Au beau milieu des années 40, l'unique film d'Hitchcock pour la Fox fait partie de deux ensembles bien singuliers: il est avec Rope (1948) un défi formel particulièrement affirmé, et forme avec Foreign Correspondent (1940), Saboteur (1942), Bon Voyage & Aventure Malgache (1944) un groupe de films qui participent à l'effort de guerre, officiel ou non. Il n'a pas coutume à être considéré comme l'un des Hitchcock majeurs, même s'il reste à la fois l'un des plus méconnus et l'un des plus voyants de la période, ce qui n'est pas banal. Néanmoins, à la faveur d'une ressortie en BluRay et DVD chez Masters of Cinema, on se reprend à le réévaluer...

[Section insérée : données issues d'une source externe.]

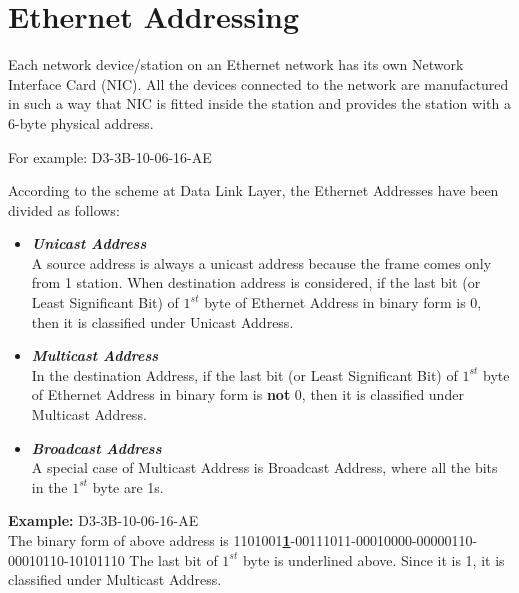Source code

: \documentclass[12pt]{article}
\begin{document}
\section{Ethernet Addressing}

Each network device/station on an Ethernet network has its own Network Interface Card (NIC). All the devices connected to the network are manufactured in such a way that NIC is fitted inside the station and provides the station with a 6-byte physical address.

For example: D3-3B-10-06-16-AE

According to the scheme at Data Link Layer, the Ethernet Addresses have been divided as follows:
\begin{itemize}
    \item \textbf{\textit{Unicast Address}} \\
        A source address is always a unicast address because the frame comes only from 1 station. When destination address is considered, if the last bit (or Least Significant Bit) of $1^{st}$ byte of Ethernet Address in binary form is 0, then it is classified under Unicast Address.
    \item \textbf{\textit{Multicast Address}} \\    
        In the destination Address, if the last bit (or Least Significant Bit) of $1^{st}$ byte of Ethernet Address in binary form is \textbf{not} 0, then it is classified under Multicast Address.
    \item \textbf{\textit{Broadcast Address}} \\
        A special case of Multicast Address is Broadcast Address, where all the bits in the $1^{st}$ byte are 1s.
\end{itemize}
\textbf{Example:} D3-3B-10-06-16-AE \\
The binary form of above address is 1101001\textbf{\underline{1}}-00111011-00010000-00000110-00010110-10101110
The last bit of $1^{st}$ byte is underlined above. Since it is 1, it is classified under Multicast Address.

\end{document}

Pour ma part, je considère qu'il s'agit d'un film dont les défauts restent importants, mais dans lequel la maitre a au moins su se poser quelques défis, et a réussi à rendre intéressant ce qui aurait si facilement pu devenir un pensum lourdingue. On connait bien l'argument symbolique, du à John Steinbeck: des passagers et des hommes d'équipage d'un bateau Américain en route pour l'Angleterre qui se fait couler par un U-Boot, trouvent refuge dans un canot de sauvetage. Le U-Boot ayant lui aussi coulé, ils en recueillent un unique rescapé, un homme qui se présente comme ne comprenant pas l'Anglais, et comme un simple marin, et non un officier. Etant le meilleur marin du canot, il prend vite les commandes et va manipuler à sa guise les Américains divisés par leurs préjugés de classe, et leur naïveté...

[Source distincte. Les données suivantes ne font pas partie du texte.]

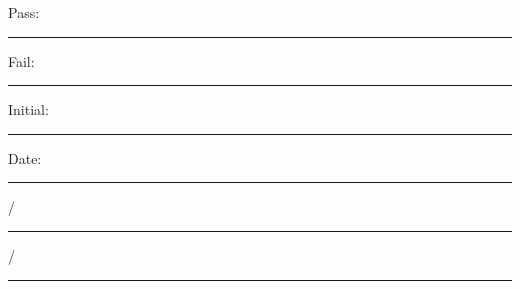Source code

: 
\vfill
{\large Pass: \rule{1cm}{0.15mm} \hspace{1cm} Fail: \rule{1cm}{0.15mm}} \hfill Initial: \rule{2cm}{0.15mm} \hspace{1cm} Date: \rule{0.5cm}{0.15mm}/\rule{0.5cm}{0.15mm}/\rule{1cm}{0.15mm}\\[5pt]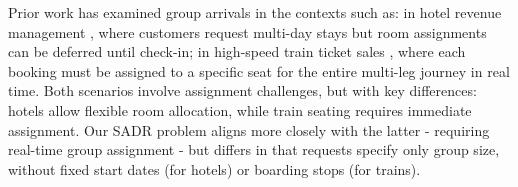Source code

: Prior work has examined group arrivals in the contexts such as: in hotel revenue management \citep{bitran1995application, goldman2002models}, where customers request multi-day stays but room assignments can be deferred until check-in; in high-speed train ticket sales \citet{zhu2023assign}, where each booking must be assigned to a specific seat for the entire multi-leg journey in real time. Both scenarios involve assignment challenges, but with key differences: hotels allow flexible room allocation, while train seating requires immediate assignment. Our SADR problem aligns more closely with the latter - requiring real-time group assignment - but differs in that requests specify only group size, without fixed start dates (for hotels) or boarding stops (for trains).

Pour Hitchcock, l'intérêt premier est bien sur le huis-clos d'un genre particulier, puisqu'on ne quitte jamais le canot; lorsque le générique défile, on voit les conséquences immédiates de l'attaque du U-Boot; lorsque la fin arrive, les passagers vont être sauvés, cela ne fait aucun doute. Tout le film se déroule donc dans le cadre de la fragile embarcation où on pris place les protagonistes. On a surtout, au sujet de cette figure imposée par le metteur en scène, évoqué sa participation, en rappelant qu'il est représenté en silhouette sur une publicité imprimée sur le dos d'un journal consulté par l'un des passagers...
Mais faut-il le rappeler, le film se déroule entièrement autour des passagers d'un canot de sauvetage et à ce titre, c'est un tour de force, bien sûr: Hitchcock a excellé à trouver les angles de prises de vues, variant les approches des conversations et autres conciliabules, évitant autant que possible le champ/contrechamp, donnant corps aussi bien aux relations privilégiées entre tel et tel personnage, qu'au groupe ou à l'isolement d'un homme ou d'une femme. Mais le film n'est pas qu'un tour de passe-passe formel, c'est aussi une charge symbolique...

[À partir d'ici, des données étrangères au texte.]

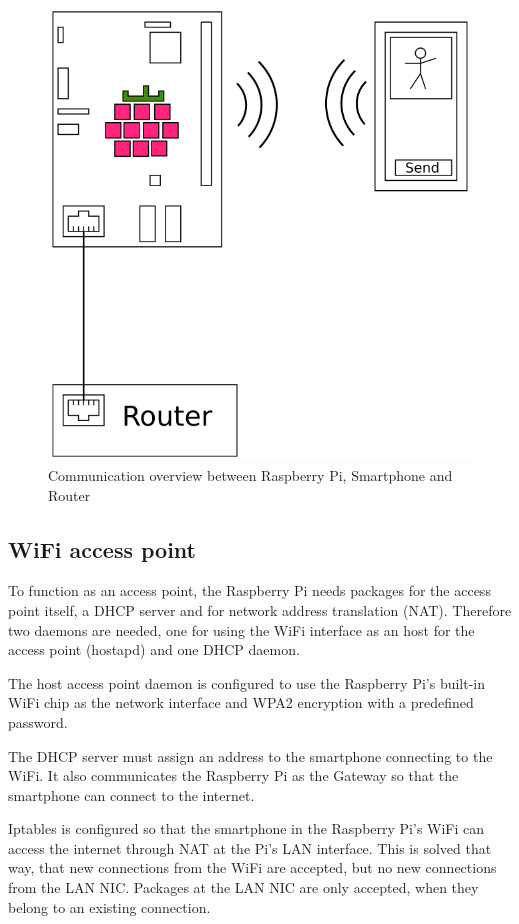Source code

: \documentclass[conference]{IEEEtran}
\begin{document}
\begin{figure}[ht]
\centering
\includegraphics[width=0.75\linewidth]{pics/RasPi-MC}
\caption{Communication overview between Raspberry Pi, Smartphone and Router}
\label{FIG:COMMUNICATION}
\end{figure}

\subsection{WiFi access point}
To function as an access point, the Raspberry Pi needs packages for the access point itself, a DHCP server and for network address translation (NAT). Therefore two daemons are needed, one for using the WiFi interface as an host for the access point (hostapd) and one DHCP daemon.

The host access point daemon is configured to use the Raspberry Pi's built-in WiFi chip as the network interface and WPA2  encryption with a predefined password.

The DHCP server must assign an address to the smartphone connecting to the WiFi. It also communicates the Raspberry Pi as the Gateway so that the smartphone can connect to the internet.

Iptables is configured so that the smartphone in the Raspberry Pi's WiFi can access the internet through NAT at the Pi's LAN interface. This is solved that way, that new connections from the WiFi are accepted, but no new connections from the LAN NIC. Packages at the LAN NIC are only accepted, when they belong to an existing connection.
\end{document}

Pour commencer, les protagonistes sont tous clairement définis, dès l'exposition, qui se charge de nous les faire découvrir les uns après les autres, et se clôt sur le seul qui aura des surprises à nous réserver: Willi, le marin Allemand, nazi et manipulateur, joué par Walter Slezak.
Tallulah Bankhead joue ici le rôle de Constance Porter, une journaliste de la presse bourgeoise, jalouse de sa réussite. John Hodiak joue Kovac, un mécanicien du bateau, dont les sympathies communistes supposées vont le pousser à prendre généralement le contrepied de la précédente, même s'ils finiront dans les bras l'un de l'autre. Un copain du précédent, Gus, est joué par William Bendix; il est lui aussi instinctivement poussé à se méfier de Willi, même s'il ne maitrise pas les tenants et aboutissants idéologiques. Un problème à sa jambe poussera les autres occupants du bateau à préconiser une amputation... qui sera effectuée par Willi. Stanley "Sparks" Garrett, un autre marin (Hume Cronyn) a de l'expérience en matière de naufrages... Il est aussi assez fataliste, mais surtout foncièrement humaniste. Il se rapproche de Alice Mackenzie (Mary Anderson), une infirmière qui va se dévouer durant le voyage. Parfois volontairement à l'écart, le garçon de bar noir, Joe (Canada Lee), prendra très mal le fait qu'on fasse à un moment appel à ses talents de pickpocket, qui le renvoient à son passé, mais aussi sa condition sociale et "raciale". Enfin, si on excepte une jeune femme mère d'un enfant noyé, qui se suicide très tôt dans le film (Heather Angel), le dernier des Américains est un passager, le milliardaire Rittenhouse (Henry Hull): les conversations entre le brave entrepreneur naïf et le mécanicien remonté ramènent à la lutte des classes, sous l'oeil gourmand du nazi manipulateur.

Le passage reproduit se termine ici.